#### [Recorded data]
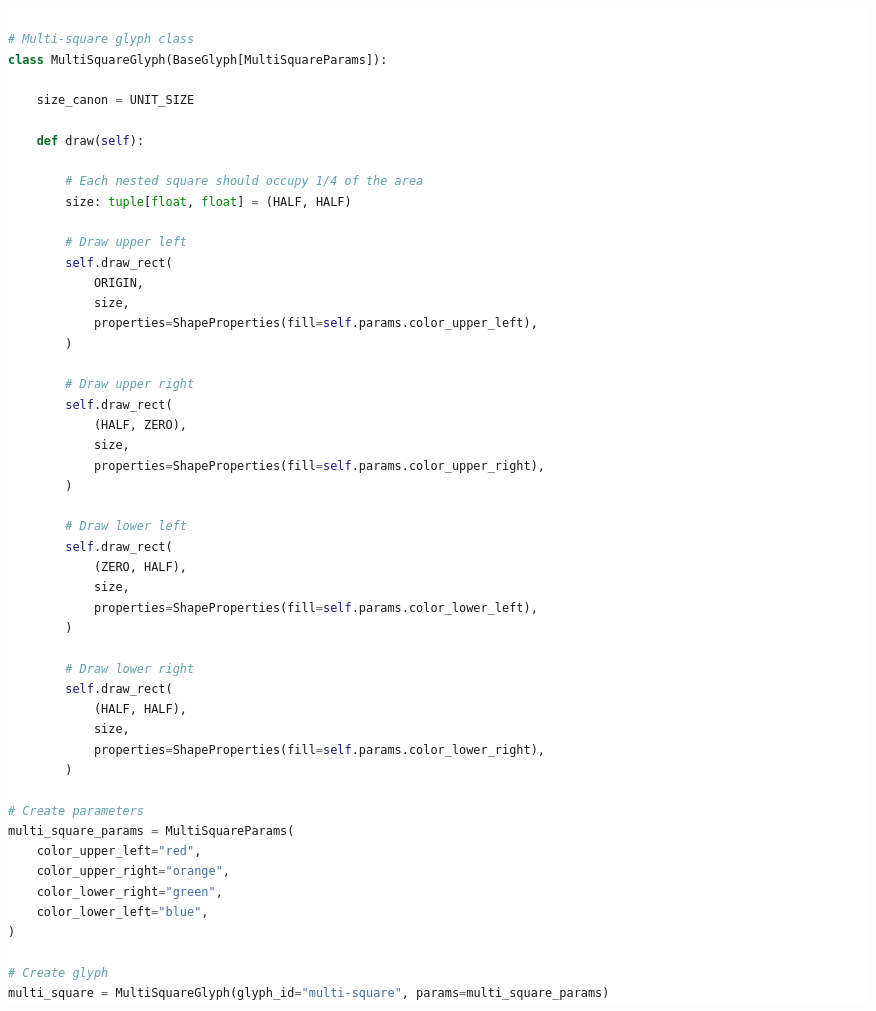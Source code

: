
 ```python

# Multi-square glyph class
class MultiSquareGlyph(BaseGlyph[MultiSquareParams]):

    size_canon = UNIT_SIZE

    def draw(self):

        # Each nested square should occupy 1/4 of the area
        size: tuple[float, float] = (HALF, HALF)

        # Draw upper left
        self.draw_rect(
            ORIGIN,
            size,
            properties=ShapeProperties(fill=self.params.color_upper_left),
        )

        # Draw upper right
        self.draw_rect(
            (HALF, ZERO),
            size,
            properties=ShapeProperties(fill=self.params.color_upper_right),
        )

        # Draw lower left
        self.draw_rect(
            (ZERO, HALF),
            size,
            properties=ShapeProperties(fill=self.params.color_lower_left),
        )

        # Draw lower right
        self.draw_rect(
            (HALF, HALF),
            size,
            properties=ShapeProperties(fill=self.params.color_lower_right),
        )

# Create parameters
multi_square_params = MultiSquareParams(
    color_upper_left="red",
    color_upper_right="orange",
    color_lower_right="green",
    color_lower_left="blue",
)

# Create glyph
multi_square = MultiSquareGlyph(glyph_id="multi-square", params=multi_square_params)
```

...

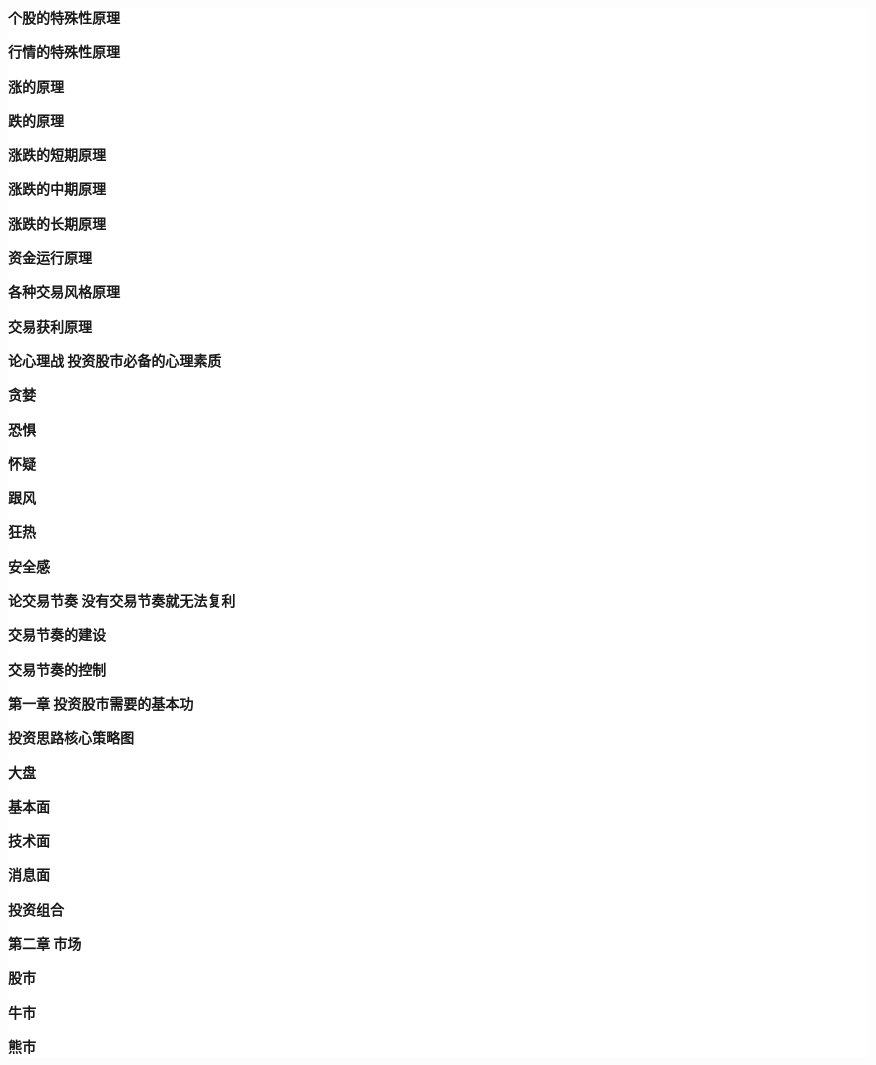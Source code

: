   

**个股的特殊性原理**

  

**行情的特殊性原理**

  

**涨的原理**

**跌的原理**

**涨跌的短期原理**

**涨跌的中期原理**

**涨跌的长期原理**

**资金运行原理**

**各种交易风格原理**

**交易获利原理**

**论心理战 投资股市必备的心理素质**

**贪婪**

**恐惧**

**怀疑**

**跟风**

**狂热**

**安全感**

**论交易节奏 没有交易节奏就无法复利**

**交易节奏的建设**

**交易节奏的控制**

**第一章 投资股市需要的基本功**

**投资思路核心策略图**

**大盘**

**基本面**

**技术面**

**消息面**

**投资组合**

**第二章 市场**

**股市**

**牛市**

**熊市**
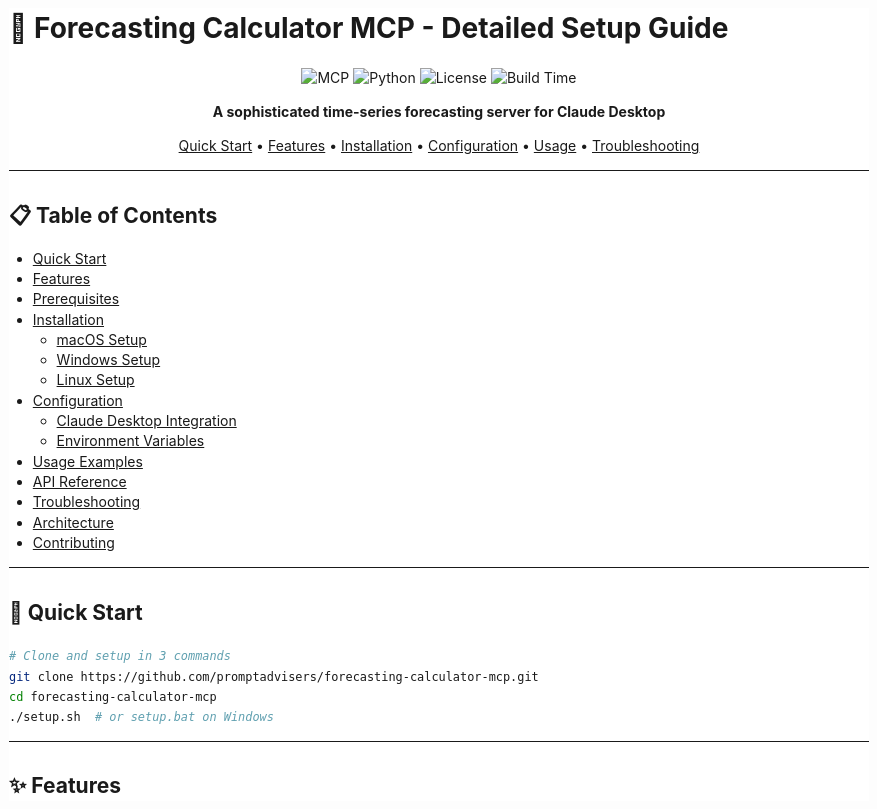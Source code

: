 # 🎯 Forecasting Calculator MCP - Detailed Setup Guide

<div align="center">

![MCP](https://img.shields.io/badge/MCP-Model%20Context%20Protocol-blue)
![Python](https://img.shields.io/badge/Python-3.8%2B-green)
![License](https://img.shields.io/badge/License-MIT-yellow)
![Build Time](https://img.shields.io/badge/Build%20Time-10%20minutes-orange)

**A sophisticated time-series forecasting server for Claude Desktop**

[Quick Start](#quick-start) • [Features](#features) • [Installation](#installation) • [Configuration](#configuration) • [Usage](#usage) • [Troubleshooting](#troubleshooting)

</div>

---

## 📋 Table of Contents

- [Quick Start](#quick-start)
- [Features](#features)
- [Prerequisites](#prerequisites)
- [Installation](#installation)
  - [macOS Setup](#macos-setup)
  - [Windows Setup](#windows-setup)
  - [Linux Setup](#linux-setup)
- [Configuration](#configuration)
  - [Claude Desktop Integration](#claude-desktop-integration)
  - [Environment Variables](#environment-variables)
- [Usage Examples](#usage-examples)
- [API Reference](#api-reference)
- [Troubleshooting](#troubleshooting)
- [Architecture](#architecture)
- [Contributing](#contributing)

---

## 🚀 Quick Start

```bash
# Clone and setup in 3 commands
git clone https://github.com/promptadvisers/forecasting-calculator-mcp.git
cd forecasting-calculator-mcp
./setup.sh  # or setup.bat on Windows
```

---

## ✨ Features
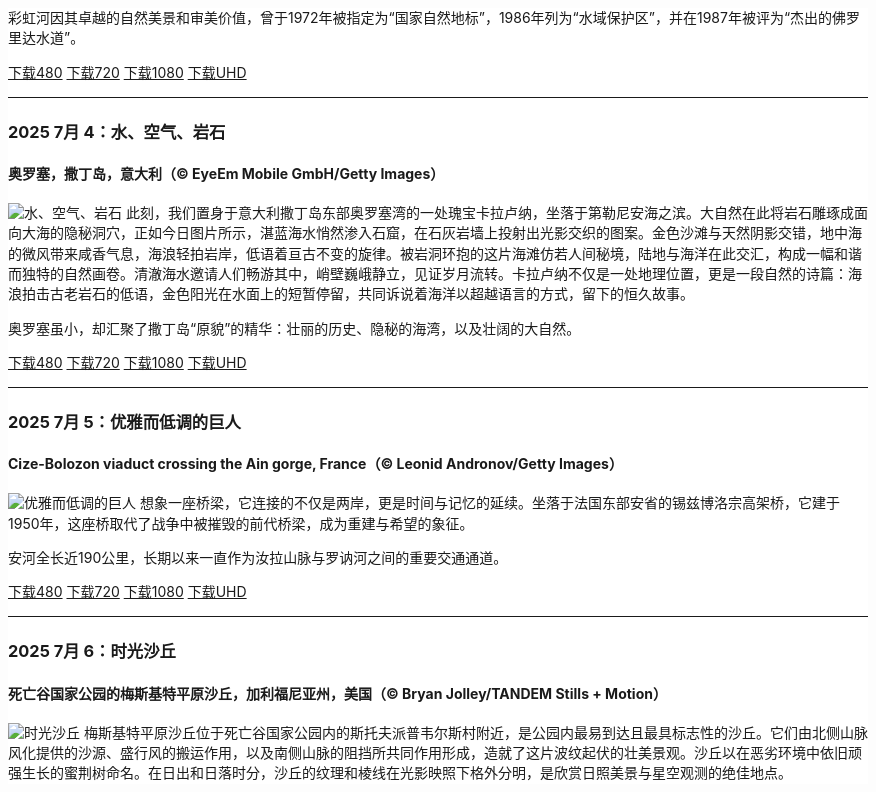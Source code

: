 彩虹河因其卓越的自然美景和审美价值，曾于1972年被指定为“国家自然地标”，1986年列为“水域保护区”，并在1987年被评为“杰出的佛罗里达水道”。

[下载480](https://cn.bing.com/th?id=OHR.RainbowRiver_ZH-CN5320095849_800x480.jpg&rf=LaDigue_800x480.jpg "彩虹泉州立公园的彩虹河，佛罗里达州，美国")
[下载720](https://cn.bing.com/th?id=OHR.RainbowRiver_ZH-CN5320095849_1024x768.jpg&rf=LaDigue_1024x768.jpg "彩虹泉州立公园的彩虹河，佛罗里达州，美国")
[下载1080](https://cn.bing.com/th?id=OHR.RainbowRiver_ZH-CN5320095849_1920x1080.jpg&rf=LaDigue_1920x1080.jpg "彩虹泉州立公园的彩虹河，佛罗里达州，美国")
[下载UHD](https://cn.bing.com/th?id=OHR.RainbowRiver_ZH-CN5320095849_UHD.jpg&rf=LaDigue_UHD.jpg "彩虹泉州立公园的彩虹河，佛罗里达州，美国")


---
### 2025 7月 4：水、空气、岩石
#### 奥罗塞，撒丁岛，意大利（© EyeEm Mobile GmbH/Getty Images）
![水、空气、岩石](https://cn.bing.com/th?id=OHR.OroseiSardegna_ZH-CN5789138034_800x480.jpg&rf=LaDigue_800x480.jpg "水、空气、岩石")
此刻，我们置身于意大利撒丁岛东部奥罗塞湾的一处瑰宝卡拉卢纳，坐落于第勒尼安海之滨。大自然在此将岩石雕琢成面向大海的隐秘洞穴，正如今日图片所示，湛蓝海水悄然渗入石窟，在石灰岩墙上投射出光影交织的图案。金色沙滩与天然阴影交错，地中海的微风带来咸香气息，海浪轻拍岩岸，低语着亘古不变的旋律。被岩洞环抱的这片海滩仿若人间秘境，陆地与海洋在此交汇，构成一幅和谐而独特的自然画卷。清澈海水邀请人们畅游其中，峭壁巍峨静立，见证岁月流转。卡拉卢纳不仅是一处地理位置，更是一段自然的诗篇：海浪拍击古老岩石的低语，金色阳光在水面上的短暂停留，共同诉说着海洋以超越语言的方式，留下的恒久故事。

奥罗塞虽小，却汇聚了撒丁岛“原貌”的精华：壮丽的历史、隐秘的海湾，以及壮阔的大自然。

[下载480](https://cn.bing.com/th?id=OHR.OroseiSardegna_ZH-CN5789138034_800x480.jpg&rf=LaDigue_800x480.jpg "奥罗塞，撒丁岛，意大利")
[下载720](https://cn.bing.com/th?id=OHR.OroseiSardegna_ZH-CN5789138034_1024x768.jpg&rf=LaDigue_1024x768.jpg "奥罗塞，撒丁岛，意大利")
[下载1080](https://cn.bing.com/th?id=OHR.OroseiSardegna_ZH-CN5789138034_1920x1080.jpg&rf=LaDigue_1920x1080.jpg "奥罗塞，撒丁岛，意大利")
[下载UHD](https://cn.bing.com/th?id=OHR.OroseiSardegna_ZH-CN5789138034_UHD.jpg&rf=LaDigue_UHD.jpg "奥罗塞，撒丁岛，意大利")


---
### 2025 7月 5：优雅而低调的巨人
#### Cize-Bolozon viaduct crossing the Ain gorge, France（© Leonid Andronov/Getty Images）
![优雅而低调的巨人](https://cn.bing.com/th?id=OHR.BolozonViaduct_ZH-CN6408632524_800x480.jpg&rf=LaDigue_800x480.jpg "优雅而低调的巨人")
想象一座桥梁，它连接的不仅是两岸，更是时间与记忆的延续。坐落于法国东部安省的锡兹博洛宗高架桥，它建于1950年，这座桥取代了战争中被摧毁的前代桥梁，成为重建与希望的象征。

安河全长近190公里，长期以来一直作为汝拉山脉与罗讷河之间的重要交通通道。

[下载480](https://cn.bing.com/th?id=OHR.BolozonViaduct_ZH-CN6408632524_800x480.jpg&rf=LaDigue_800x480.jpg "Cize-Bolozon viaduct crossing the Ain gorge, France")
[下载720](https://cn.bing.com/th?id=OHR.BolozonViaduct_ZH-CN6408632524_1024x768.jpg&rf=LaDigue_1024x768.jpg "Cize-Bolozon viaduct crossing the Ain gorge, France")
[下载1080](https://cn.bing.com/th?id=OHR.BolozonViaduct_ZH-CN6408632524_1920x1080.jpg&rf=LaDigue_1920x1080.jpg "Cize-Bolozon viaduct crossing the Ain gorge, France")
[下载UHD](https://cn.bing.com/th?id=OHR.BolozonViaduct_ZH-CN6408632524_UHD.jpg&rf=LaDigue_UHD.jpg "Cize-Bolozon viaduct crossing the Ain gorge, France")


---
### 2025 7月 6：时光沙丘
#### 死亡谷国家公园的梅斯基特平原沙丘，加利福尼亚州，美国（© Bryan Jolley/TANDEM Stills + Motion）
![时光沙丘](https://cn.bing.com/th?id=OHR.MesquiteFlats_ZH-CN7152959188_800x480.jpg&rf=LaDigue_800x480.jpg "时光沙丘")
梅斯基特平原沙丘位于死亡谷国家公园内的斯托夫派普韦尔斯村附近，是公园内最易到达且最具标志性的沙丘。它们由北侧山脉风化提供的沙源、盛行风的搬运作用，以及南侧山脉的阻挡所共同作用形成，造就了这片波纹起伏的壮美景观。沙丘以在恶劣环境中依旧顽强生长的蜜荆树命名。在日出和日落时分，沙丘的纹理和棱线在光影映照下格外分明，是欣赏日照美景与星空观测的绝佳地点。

---

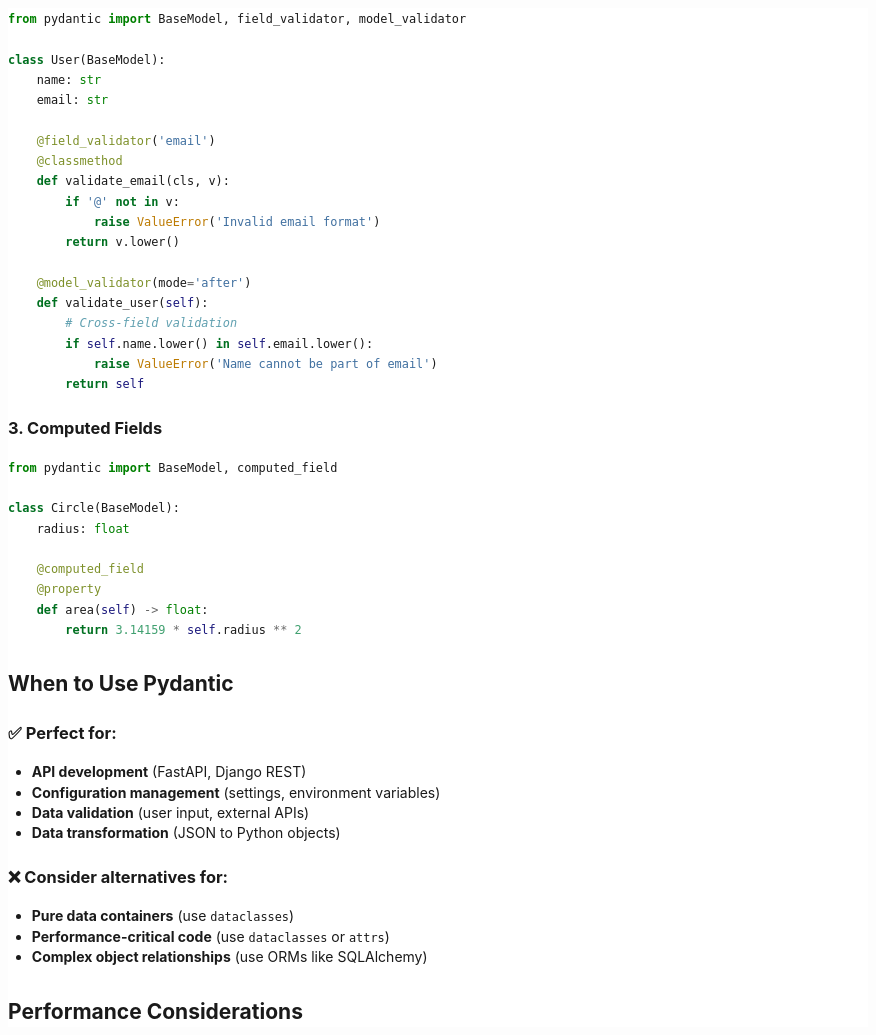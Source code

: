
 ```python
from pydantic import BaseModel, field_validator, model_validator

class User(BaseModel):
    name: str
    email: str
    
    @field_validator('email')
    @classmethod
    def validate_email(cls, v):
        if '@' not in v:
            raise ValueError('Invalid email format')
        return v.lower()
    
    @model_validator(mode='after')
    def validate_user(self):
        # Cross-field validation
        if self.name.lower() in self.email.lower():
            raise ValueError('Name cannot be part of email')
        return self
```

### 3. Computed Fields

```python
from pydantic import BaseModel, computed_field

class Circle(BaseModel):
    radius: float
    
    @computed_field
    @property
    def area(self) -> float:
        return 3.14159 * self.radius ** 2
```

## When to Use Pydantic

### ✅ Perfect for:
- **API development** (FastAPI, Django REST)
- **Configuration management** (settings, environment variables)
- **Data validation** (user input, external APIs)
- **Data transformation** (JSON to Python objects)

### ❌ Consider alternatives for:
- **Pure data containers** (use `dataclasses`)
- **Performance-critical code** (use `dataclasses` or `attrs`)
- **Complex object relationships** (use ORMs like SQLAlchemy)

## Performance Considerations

#### [Work task]
Where a line in the records above contains the string "validation", return that line.

#### [Problem solution]
        # Cross-field validation
- **Data validation** (user input, external APIs)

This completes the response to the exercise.